►
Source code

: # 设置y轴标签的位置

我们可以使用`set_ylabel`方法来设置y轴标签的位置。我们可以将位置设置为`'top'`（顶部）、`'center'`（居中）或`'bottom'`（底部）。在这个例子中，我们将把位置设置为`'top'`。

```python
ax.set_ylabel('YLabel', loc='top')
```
◄
> **What this task involves**
Please output the complete data exactly.

> **Written response**
Source code

: # 设置y轴标签的位置

我们可以使用`set_ylabel`方法来设置y轴标签的位置。我们可以将位置设置为`'top'`（顶部）、`'center'`（居中）或`'bottom'`（底部）。在这个例子中，我们将把位置设置为`'top'`。

```python
ax.set_ylabel('YLabel', loc='top')
```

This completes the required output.